• Problem description: Within the records, find every line that includes the word "earlier" and copy it.

Source texts of formatted documents
# # #

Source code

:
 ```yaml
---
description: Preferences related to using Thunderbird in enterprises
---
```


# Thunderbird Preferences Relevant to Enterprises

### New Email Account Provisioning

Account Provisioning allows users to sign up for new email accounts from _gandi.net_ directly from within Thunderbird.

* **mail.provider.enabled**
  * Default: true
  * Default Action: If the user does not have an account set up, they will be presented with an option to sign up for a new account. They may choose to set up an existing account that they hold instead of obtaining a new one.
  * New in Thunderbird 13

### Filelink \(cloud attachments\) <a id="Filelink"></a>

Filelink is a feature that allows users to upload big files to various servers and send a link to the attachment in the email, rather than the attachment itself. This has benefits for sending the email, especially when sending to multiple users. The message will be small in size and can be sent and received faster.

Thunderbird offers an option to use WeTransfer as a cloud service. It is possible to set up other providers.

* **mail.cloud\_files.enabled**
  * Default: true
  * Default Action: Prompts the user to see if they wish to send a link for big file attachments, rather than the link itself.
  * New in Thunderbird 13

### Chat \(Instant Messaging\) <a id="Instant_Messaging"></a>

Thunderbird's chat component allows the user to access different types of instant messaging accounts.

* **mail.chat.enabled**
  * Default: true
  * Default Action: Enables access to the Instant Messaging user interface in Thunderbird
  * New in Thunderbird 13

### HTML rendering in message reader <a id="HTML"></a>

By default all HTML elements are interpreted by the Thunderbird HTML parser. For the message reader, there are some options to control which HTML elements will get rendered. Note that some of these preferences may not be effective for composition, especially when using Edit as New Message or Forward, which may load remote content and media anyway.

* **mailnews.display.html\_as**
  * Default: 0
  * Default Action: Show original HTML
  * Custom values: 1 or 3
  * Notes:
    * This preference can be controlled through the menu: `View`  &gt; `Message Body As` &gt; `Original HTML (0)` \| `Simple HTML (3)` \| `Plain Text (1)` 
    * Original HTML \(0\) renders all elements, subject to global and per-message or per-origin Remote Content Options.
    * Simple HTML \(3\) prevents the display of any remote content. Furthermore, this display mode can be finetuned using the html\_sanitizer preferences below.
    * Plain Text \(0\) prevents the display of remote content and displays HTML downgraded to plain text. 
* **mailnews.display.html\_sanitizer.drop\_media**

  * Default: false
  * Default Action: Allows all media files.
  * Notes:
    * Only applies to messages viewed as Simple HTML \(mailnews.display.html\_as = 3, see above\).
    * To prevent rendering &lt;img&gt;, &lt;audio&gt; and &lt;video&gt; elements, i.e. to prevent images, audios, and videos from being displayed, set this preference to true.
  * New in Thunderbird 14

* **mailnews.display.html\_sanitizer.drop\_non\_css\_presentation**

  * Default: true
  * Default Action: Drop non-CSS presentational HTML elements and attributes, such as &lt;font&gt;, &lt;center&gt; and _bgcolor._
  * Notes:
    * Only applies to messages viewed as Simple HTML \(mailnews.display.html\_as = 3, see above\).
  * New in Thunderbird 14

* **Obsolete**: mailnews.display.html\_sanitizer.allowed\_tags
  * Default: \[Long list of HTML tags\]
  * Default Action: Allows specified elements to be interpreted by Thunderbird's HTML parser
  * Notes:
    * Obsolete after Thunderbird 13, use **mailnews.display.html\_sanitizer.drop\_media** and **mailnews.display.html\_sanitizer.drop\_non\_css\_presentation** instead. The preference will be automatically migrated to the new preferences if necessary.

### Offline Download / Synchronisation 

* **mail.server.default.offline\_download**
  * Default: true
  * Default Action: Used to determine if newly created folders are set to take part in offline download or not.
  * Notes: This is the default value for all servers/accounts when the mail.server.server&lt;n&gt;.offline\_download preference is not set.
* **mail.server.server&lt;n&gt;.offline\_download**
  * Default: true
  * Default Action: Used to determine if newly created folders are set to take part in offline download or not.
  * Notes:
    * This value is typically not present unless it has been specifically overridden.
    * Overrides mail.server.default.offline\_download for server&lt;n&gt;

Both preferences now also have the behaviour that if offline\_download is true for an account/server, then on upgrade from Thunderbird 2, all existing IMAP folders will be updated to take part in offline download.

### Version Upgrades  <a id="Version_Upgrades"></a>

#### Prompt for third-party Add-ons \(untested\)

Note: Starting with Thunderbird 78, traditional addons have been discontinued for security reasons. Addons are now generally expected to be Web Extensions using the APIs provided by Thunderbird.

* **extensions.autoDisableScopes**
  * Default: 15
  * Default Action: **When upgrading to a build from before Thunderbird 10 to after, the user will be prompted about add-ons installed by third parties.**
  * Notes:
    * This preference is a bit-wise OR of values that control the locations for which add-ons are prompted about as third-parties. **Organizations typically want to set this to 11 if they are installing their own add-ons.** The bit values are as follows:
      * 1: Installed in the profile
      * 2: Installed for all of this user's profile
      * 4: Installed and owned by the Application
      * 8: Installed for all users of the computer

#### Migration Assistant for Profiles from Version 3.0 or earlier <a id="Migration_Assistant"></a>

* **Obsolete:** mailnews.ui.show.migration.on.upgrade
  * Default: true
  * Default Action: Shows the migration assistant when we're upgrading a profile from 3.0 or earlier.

# # #

• Task solution:
#### Migration Assistant for Profiles from Version 3.0 or earlier <a id="Migration_Assistant"></a>
  * Default Action: Shows the migration assistant when we're upgrading a profile from 3.0 or earlier.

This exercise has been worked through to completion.